You are single today. That may change one day. But what can you value and appreciate about your singleness right now?

Biblical View

What God has to say about your season of singleness is intended to affect the way you live. How you operate. What you focus on. Here’s how Paul put it:

I wish that all were as I myself am. But each has his own gift from God, one of one kind and one of another. To the unmarried and the widows I say that it is good for them to remain single as I am. But if they cannot exercise self-control, they should marry. For it is better to marry than to burn with passion.” 1 Corinthians 7:7-9

You may read that and determine that you fall squarely in the “burn with passion” category.

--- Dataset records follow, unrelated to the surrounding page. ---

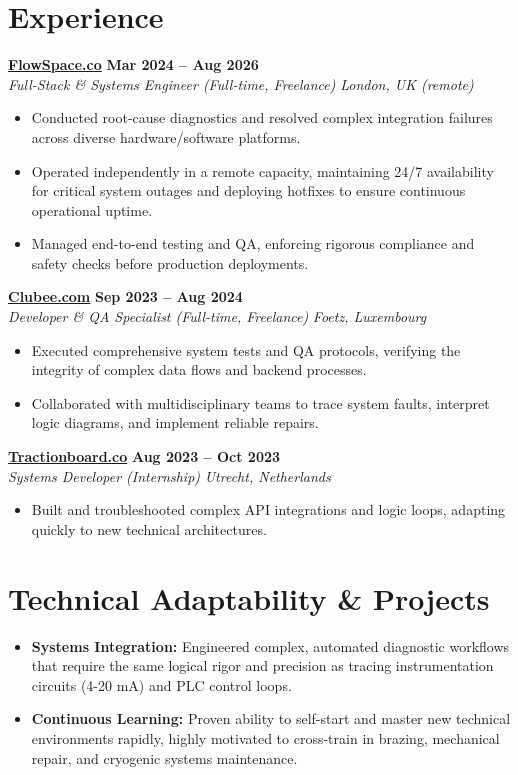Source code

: \documentclass[a4paper,10pt]{article}
\newcommand{\role}[4]{%
 \textbf{#1} \hfill \textbf{#2}\\[1pt]%
 \textit{#3} \hfill \textit{#4}\\[2pt]%
}
\begin{document}
\section{Experience}

\role{\href{https://flowspace.co}{FlowSpace.co}}{Mar 2024 -- Aug 2026}{Full-Stack \& Systems Engineer (Full-time, Freelance)}{London, UK (remote)}
\begin{itemize}
 \item Conducted root-cause diagnostics and resolved complex integration failures across diverse hardware/software platforms.
 \item Operated independently in a remote capacity, maintaining 24/7 availability for critical system outages and deploying hotfixes to ensure continuous operational uptime.
 \item Managed end-to-end testing and QA, enforcing rigorous compliance and safety checks before production deployments.
\end{itemize}

\role{\href{https://clubee.com}{Clubee.com}}{Sep 2023 -- Aug 2024}{Developer \& QA Specialist (Full-time, Freelance)}{Foetz, Luxembourg}
\begin{itemize}
 \item Executed comprehensive system tests and QA protocols, verifying the integrity of complex data flows and backend processes.
 \item Collaborated with multidisciplinary teams to trace system faults, interpret logic diagrams, and implement reliable repairs.
\end{itemize}

\role{\href{https://tractionboard.co}{Tractionboard.co}}{Aug 2023 -- Oct 2023}{Systems Developer (Internship)}{Utrecht, Netherlands}
\begin{itemize}
 \item Built and troubleshooted complex API integrations and logic loops, adapting quickly to new technical architectures.
\end{itemize}

\section{Technical Adaptability \& Projects}
\begin{itemize}
 \item \textbf{Systems Integration:} Engineered complex, automated diagnostic workflows that require the same logical rigor and precision as tracing instrumentation circuits (4-20 mA) and PLC control loops.
 \item \textbf{Continuous Learning:} Proven ability to self-start and master new technical environments rapidly, highly motivated to cross-train in brazing, mechanical repair, and cryogenic systems maintenance.
\end{itemize}
\end{document}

Bring on the future spouse! And that’s perfectly fine. That longing to pair up for as long as you both shall live is Genesis 2 stuff! It’s a godly longing.

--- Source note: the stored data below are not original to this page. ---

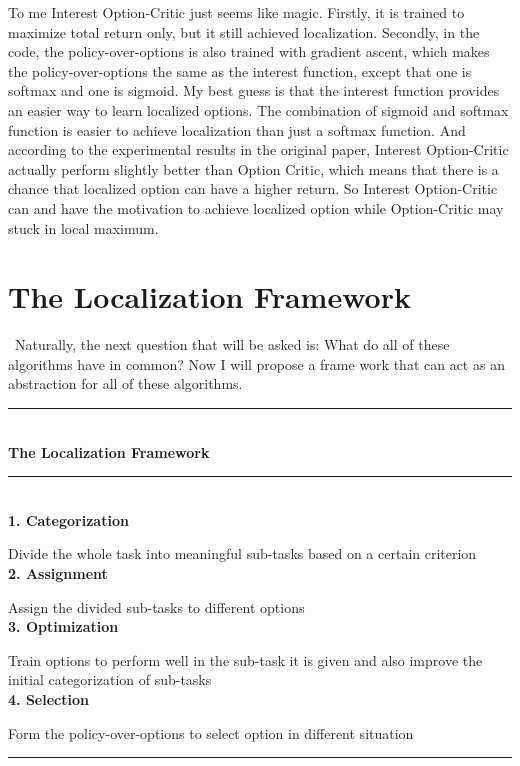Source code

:\documentclass{article}
\begin{document}
	\normalsize{\quad To me Interest Option-Critic just seems like magic. Firstly, it is trained to maximize total return only, but it still achieved localization. Secondly, in the code, the policy-over-options is also trained with gradient ascent, which makes the policy-over-options the same as the interest function, except that one is softmax and one is sigmoid. My best guess is that the interest function provides an easier way to learn localized options. The combination of sigmoid and softmax function is easier to achieve localization than just a softmax function. And according to the experimental results in the original paper, Interest Option-Critic actually perform slightly better than Option Critic, which means that there is a chance that localized option can have a higher return. So Interest Option-Critic can and have the motivation to achieve localized option while Option-Critic may stuck in local maximum.}
	\section{The Localization Framework}
	\qquad \ Naturally, the next question that will be asked is: What do all of these algorithms have in common? Now I will propose a frame work that can act as an abstraction for all of these algorithms.\vspace{0.1in}\\
	\rule{420pt}{2pt}\vspace{0.1in}\\
	\large{\bfseries{The Localization Framework}}\\
	\rule{420pt}{0.4pt}\\
	\normalsize{\bfseries{1. Categorization}}
	
	\normalsize{Divide the whole task into meaningful sub-tasks based on a certain criterion}\\
	{\bfseries{2. Assignment}}
	
	\normalsize{Assign the divided sub-tasks to different options}\\
	{\bfseries{3. Optimization}}
	
	\normalsize{Train options to perform well in the sub-task it is given and also improve the initial categorization of sub-tasks}\\
	{\bfseries{4. Selection}}
	
	\normalsize{Form the policy-over-options to select option in different situation}\\
	\rule{420pt}{1pt}\vspace{0.1in}
	
\end{document}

However, there is much more to marriage than a romantic relationship. Even though sex with your spouse may be the best thing you do on a given day, it will not be how you spend the vast majority of your time as a married couple. 

You are single now and God calls it a gift. Why?

Singleness is a Gift from God

If your single season has lingered for years, you may start to wonder if God’s way for your life got misplaced on His heavenly “to-do” list.

As a Christian, you believe that God’s plan is perfect. However, you may struggle between the desires of your heart and God’s timing. 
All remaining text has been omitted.